Data:
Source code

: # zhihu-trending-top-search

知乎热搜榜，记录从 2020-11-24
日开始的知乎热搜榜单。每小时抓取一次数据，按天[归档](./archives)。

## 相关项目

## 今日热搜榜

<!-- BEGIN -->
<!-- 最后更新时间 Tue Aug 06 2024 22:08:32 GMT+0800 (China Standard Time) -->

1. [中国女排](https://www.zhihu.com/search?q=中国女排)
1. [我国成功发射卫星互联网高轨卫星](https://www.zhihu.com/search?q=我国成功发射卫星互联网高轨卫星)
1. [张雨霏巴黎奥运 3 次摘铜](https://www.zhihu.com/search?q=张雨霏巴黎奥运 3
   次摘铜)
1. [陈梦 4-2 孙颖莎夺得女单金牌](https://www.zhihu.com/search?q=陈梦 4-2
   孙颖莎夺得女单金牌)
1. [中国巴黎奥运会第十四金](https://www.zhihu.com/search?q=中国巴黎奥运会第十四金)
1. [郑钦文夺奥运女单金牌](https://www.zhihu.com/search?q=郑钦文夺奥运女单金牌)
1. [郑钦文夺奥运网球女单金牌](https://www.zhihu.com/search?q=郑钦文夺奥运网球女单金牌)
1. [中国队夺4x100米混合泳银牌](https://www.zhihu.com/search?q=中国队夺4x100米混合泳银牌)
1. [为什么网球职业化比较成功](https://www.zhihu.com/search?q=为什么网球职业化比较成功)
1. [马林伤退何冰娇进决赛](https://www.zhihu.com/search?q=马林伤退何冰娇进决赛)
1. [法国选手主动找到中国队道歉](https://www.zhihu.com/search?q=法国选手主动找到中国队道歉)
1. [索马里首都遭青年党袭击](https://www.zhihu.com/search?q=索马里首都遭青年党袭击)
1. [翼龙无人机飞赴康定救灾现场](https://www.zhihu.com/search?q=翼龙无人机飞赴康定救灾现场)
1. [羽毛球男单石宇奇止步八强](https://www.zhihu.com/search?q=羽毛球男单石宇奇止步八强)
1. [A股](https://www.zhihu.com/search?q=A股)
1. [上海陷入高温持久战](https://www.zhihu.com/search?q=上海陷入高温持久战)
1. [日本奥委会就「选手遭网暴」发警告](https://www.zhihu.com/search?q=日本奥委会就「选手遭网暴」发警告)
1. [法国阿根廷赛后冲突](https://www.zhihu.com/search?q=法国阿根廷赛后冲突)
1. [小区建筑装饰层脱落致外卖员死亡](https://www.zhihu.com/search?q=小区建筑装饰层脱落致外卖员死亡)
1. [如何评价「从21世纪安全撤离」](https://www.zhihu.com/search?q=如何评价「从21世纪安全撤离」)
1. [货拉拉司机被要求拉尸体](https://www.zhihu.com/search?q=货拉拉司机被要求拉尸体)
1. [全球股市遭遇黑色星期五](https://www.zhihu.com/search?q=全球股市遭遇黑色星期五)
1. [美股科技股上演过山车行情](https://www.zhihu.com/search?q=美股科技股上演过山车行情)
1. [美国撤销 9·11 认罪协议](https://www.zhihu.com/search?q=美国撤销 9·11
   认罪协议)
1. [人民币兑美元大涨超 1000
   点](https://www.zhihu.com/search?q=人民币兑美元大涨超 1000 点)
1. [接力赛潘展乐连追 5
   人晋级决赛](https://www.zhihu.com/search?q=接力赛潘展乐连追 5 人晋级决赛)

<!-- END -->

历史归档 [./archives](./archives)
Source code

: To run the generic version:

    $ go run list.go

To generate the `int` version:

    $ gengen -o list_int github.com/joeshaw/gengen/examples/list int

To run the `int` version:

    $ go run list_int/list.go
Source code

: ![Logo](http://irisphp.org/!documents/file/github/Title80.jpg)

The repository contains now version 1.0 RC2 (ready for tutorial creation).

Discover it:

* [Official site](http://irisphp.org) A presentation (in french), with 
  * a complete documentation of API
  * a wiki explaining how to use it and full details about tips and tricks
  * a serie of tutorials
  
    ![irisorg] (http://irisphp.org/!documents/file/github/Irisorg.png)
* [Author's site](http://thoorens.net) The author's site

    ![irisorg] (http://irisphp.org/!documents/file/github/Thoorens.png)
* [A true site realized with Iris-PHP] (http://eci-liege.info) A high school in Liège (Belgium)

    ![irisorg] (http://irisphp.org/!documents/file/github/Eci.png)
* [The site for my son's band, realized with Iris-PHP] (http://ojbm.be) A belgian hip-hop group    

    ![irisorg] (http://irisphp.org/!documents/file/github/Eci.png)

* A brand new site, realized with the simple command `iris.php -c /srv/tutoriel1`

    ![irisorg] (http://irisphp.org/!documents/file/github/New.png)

Task brief:
Make an exact copy of all the lines above.

Result of this task:
Source code

: # zhihu-trending-top-search

知乎热搜榜，记录从 2020-11-24
日开始的知乎热搜榜单。每小时抓取一次数据，按天[归档](./archives)。

## 相关项目

## 今日热搜榜

<!-- BEGIN -->
<!-- 最后更新时间 Tue Aug 06 2024 22:08:32 GMT+0800 (China Standard Time) -->

1. [中国女排](https://www.zhihu.com/search?q=中国女排)
1. [我国成功发射卫星互联网高轨卫星](https://www.zhihu.com/search?q=我国成功发射卫星互联网高轨卫星)
1. [张雨霏巴黎奥运 3 次摘铜](https://www.zhihu.com/search?q=张雨霏巴黎奥运 3
   次摘铜)
1. [陈梦 4-2 孙颖莎夺得女单金牌](https://www.zhihu.com/search?q=陈梦 4-2
   孙颖莎夺得女单金牌)
1. [中国巴黎奥运会第十四金](https://www.zhihu.com/search?q=中国巴黎奥运会第十四金)
1. [郑钦文夺奥运女单金牌](https://www.zhihu.com/search?q=郑钦文夺奥运女单金牌)
1. [郑钦文夺奥运网球女单金牌](https://www.zhihu.com/search?q=郑钦文夺奥运网球女单金牌)
1. [中国队夺4x100米混合泳银牌](https://www.zhihu.com/search?q=中国队夺4x100米混合泳银牌)
1. [为什么网球职业化比较成功](https://www.zhihu.com/search?q=为什么网球职业化比较成功)
1. [马林伤退何冰娇进决赛](https://www.zhihu.com/search?q=马林伤退何冰娇进决赛)
1. [法国选手主动找到中国队道歉](https://www.zhihu.com/search?q=法国选手主动找到中国队道歉)
1. [索马里首都遭青年党袭击](https://www.zhihu.com/search?q=索马里首都遭青年党袭击)
1. [翼龙无人机飞赴康定救灾现场](https://www.zhihu.com/search?q=翼龙无人机飞赴康定救灾现场)
1. [羽毛球男单石宇奇止步八强](https://www.zhihu.com/search?q=羽毛球男单石宇奇止步八强)
1. [A股](https://www.zhihu.com/search?q=A股)
1. [上海陷入高温持久战](https://www.zhihu.com/search?q=上海陷入高温持久战)
1. [日本奥委会就「选手遭网暴」发警告](https://www.zhihu.com/search?q=日本奥委会就「选手遭网暴」发警告)
1. [法国阿根廷赛后冲突](https://www.zhihu.com/search?q=法国阿根廷赛后冲突)
1. [小区建筑装饰层脱落致外卖员死亡](https://www.zhihu.com/search?q=小区建筑装饰层脱落致外卖员死亡)
1. [如何评价「从21世纪安全撤离」](https://www.zhihu.com/search?q=如何评价「从21世纪安全撤离」)
1. [货拉拉司机被要求拉尸体](https://www.zhihu.com/search?q=货拉拉司机被要求拉尸体)
1. [全球股市遭遇黑色星期五](https://www.zhihu.com/search?q=全球股市遭遇黑色星期五)
1. [美股科技股上演过山车行情](https://www.zhihu.com/search?q=美股科技股上演过山车行情)
1. [美国撤销 9·11 认罪协议](https://www.zhihu.com/search?q=美国撤销 9·11
   认罪协议)
1. [人民币兑美元大涨超 1000
   点](https://www.zhihu.com/search?q=人民币兑美元大涨超 1000 点)
1. [接力赛潘展乐连追 5
   人晋级决赛](https://www.zhihu.com/search?q=接力赛潘展乐连追 5 人晋级决赛)

<!-- END -->

历史归档 [./archives](./archives)
Source code

: To run the generic version:

    $ go run list.go

To generate the `int` version:

    $ gengen -o list_int github.com/joeshaw/gengen/examples/list int

To run the `int` version:

    $ go run list_int/list.go
Source code

: ![Logo](http://irisphp.org/!documents/file/github/Title80.jpg)

The repository contains now version 1.0 RC2 (ready for tutorial creation).

Discover it:

* [Official site](http://irisphp.org) A presentation (in french), with 
  * a complete documentation of API
  * a wiki explaining how to use it and full details about tips and tricks
  * a serie of tutorials
  
    ![irisorg] (http://irisphp.org/!documents/file/github/Irisorg.png)
* [Author's site](http://thoorens.net) The author's site

    ![irisorg] (http://irisphp.org/!documents/file/github/Thoorens.png)
* [A true site realized with Iris-PHP] (http://eci-liege.info) A high school in Liège (Belgium)

    ![irisorg] (http://irisphp.org/!documents/file/github/Eci.png)
* [The site for my son's band, realized with Iris-PHP] (http://ojbm.be) A belgian hip-hop group    

    ![irisorg] (http://irisphp.org/!documents/file/github/Eci.png)

* A brand new site, realized with the simple command `iris.php -c /srv/tutoriel1`

    ![irisorg] (http://irisphp.org/!documents/file/github/New.png)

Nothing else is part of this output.